Uma das justificativas para a importação do cacau africano, segundo disse, é um benefício tributário oferecido pelo governo federal que chama drawback. “Todo produto industrializado que for ser exportado pode ter suspensão, isenção ou restituição de imposto”, explicou. Um relatório apresentado pelo secretário-executivo mostrou que, juntamente com os equipamentos petroquímicos, o cacau é o único que consegue 100% de participação do drawback.

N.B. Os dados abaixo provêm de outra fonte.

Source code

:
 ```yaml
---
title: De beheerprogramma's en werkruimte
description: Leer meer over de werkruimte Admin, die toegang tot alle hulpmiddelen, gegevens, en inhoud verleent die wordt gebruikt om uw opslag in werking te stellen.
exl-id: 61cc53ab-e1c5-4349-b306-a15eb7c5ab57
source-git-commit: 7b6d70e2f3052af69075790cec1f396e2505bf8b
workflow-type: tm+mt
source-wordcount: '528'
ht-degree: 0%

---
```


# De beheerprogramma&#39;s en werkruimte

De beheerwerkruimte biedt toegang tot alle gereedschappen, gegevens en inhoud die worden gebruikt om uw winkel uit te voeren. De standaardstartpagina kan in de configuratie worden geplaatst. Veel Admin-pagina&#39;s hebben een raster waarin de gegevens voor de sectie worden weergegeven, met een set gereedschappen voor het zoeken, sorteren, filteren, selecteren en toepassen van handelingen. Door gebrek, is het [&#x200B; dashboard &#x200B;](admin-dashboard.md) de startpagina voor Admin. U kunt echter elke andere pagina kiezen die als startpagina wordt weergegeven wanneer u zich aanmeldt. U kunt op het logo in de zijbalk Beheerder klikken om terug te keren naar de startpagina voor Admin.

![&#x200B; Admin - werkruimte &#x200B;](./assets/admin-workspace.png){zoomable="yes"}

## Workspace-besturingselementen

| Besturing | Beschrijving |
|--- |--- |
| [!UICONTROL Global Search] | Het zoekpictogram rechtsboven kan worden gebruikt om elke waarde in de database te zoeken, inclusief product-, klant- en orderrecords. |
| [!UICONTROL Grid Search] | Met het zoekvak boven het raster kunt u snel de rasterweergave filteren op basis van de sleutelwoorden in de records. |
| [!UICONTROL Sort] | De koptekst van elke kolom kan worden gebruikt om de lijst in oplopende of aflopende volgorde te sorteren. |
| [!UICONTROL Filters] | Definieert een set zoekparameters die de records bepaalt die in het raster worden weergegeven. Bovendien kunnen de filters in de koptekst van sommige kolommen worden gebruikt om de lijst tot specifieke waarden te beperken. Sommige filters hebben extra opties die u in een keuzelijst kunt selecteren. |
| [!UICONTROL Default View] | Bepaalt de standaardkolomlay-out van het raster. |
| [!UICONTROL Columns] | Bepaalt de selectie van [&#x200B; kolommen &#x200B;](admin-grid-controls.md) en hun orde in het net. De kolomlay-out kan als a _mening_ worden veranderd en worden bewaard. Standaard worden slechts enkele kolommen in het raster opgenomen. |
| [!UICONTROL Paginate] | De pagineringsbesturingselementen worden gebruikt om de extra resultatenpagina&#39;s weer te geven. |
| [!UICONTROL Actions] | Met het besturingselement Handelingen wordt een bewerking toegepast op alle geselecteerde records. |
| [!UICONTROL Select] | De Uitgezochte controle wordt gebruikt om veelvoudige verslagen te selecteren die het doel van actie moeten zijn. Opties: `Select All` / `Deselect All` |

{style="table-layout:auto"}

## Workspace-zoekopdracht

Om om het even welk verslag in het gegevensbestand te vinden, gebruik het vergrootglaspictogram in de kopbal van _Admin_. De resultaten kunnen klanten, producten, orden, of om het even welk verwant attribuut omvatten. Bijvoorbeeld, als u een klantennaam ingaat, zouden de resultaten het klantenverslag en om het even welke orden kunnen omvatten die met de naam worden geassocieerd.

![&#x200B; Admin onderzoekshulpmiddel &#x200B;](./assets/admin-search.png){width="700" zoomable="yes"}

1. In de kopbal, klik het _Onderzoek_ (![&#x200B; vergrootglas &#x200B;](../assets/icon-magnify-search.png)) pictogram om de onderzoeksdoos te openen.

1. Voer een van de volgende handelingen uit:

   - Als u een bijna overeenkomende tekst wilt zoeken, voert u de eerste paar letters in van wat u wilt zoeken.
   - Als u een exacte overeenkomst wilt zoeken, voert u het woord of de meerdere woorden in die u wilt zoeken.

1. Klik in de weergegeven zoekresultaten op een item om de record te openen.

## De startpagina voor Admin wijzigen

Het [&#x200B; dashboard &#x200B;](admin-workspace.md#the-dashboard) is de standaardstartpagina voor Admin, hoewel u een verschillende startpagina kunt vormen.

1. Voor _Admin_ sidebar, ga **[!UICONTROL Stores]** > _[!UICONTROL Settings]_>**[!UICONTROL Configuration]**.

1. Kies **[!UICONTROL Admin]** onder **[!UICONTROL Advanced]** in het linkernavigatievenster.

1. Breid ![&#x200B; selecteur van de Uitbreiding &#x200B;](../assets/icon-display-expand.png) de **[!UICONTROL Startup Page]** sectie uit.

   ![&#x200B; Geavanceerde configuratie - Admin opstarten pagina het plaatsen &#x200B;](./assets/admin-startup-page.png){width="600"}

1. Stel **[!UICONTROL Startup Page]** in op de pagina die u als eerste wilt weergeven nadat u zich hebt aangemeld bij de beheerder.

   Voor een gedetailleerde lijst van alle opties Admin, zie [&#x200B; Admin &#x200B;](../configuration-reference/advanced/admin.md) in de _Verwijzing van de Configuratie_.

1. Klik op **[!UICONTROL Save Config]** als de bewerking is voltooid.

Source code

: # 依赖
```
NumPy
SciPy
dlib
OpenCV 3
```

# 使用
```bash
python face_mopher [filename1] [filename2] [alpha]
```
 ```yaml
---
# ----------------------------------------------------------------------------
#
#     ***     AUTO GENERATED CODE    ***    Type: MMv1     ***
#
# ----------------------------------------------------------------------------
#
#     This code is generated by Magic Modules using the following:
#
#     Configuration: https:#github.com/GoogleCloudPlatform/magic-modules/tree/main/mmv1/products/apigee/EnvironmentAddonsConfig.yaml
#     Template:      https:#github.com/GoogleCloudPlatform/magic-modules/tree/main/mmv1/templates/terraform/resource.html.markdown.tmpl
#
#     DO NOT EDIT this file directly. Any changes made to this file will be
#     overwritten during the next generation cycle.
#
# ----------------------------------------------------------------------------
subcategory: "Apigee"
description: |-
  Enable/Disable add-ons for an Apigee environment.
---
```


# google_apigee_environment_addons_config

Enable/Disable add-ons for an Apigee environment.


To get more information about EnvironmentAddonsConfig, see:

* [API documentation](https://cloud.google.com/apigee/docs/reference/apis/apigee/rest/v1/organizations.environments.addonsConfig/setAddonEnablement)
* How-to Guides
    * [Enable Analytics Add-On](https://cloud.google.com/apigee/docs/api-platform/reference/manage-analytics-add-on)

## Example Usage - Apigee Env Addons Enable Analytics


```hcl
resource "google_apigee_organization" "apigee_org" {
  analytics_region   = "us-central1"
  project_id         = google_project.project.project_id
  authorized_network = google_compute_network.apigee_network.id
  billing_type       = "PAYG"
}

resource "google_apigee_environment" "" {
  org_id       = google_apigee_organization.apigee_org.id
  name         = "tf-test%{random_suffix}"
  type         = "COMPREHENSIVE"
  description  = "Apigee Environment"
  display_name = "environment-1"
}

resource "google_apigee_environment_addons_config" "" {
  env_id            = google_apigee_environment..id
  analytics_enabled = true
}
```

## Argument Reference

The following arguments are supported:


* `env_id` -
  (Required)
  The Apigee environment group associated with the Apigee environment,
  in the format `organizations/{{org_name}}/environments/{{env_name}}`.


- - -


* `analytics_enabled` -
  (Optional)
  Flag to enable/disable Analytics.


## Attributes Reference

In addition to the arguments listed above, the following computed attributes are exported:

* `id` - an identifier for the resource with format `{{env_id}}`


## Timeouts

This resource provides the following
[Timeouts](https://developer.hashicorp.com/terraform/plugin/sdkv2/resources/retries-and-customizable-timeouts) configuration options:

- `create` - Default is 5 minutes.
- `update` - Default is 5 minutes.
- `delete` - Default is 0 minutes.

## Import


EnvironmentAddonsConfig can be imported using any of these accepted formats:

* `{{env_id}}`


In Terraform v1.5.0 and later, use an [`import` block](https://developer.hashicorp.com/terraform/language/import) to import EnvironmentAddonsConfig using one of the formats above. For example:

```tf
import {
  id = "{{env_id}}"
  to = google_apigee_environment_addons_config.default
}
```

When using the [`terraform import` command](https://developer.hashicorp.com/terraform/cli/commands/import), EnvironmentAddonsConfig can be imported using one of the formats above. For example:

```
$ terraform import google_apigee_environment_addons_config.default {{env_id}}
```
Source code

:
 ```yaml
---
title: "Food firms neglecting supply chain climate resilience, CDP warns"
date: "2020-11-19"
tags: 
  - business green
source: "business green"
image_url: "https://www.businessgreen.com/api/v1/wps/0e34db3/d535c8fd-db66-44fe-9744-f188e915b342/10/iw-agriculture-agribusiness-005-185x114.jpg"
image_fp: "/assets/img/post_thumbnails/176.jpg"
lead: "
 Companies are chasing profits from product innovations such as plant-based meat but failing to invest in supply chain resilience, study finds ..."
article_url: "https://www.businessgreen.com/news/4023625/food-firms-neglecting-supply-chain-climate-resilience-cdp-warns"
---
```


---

A legislação do drawback, no entanto, detalha que os benefícios fiscais podem ser concedidos sem, necessariamente, a obrigatoriedade de importação, ponderou Scampini, podendo-se usar a produção nacional.
Equilíbrio
Representando a indústria de equipamentos, processamento de cacau e chocolates no estado, Luciano França defendeu que o assunto fosse debatido a partir de outras perspectivas. Ele alertou sobre a iminente chegada de uma praga conhecida como monília (já registrada no Acre) e cobrou a adoção de tecnologias para garantir a produtividade mesmo em um eventual contexto desfavorável.
Sobre as importações, afirmou: “O Brasil realmente não é autossuficiente em cacau”. “O mercado é muito grande”, completou. De acordo com sua avaliação, quem dita preço é o mercado internacional. “A indústria não tem cacau interno para moer, é pouco, por isso que importa”.
“Essas discussões são importantes em paralelo com o mercado. A gente não pode esquecer que sem o comprador de cacau a ‘roda não gira’”. França cobrou equilíbrio e ouvir ambas as partes para se chegar a um denominador comum. “O mercado dita quais são as regras, para se adequar não é fácil. Então a gente tem que ter um certo cuidado para que a gente não colha coisas ruins olhando só por um lado do prisma”, finalizou.
Como deliberação, o parlamentar Lucas Scaramussa adiantou que reunirá o teor do debate e buscará viabilizar o pleito junto às forças políticas capixabas no Estado e em Brasília. Também participaram da audiência os deputados Lucas Polese (PL), João Coser (PT), Coronel Weliton (PTB) e Janete de Sá (PSB), além da presidente da Associação de Cacauicultores do Espírito Santo (Acau), Kellen Scampini; e do vice-presidente da ANPC, Mauro Rossoni Júnior, entre outras autoridades da área.